(Pictures paired with source code)
↓
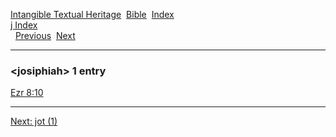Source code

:[Intangible Textual Heritage](../../index)  [Bible](../index) 
[Index](index)   
[j Index](_j_)  
  [Previous](c06336)  [Next](c06338) 

------------------------------------------------------------------------

### &lt;josiphiah&gt; 1 entry

[Ezr 8:10](../kjv/ezr008.htm#010)  

------------------------------------------------------------------------

[Next: jot (1)](c06338)
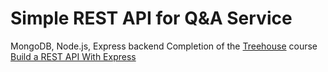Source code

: # Simple REST API for Q&A Service
MongoDB, Node.js, Express backend
Completion of the [Treehouse](https://teamtreehouse.com) course 
[Build a REST API With Express](https://teamtreehouse.com/library/build-a-rest-api-with-express)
↑
Work instruction: A word-for-word copy of the lines from the one containing "[Index](index)" through the last line of the records is what is wanted, without pictures and without any other line.

Answer to the exercise:
[Index](index)   
[j Index](_j_)  
  [Previous](c06336)  [Next](c06338) 

------------------------------------------------------------------------

### &lt;josiphiah&gt; 1 entry

[Ezr 8:10](../kjv/ezr008.htm#010)  

------------------------------------------------------------------------

[Next: jot (1)](c06338)
Source code

: # Simple REST API for Q&A Service
MongoDB, Node.js, Express backend
Completion of the [Treehouse](https://teamtreehouse.com) course 
[Build a REST API With Express](https://teamtreehouse.com/library/build-a-rest-api-with-express)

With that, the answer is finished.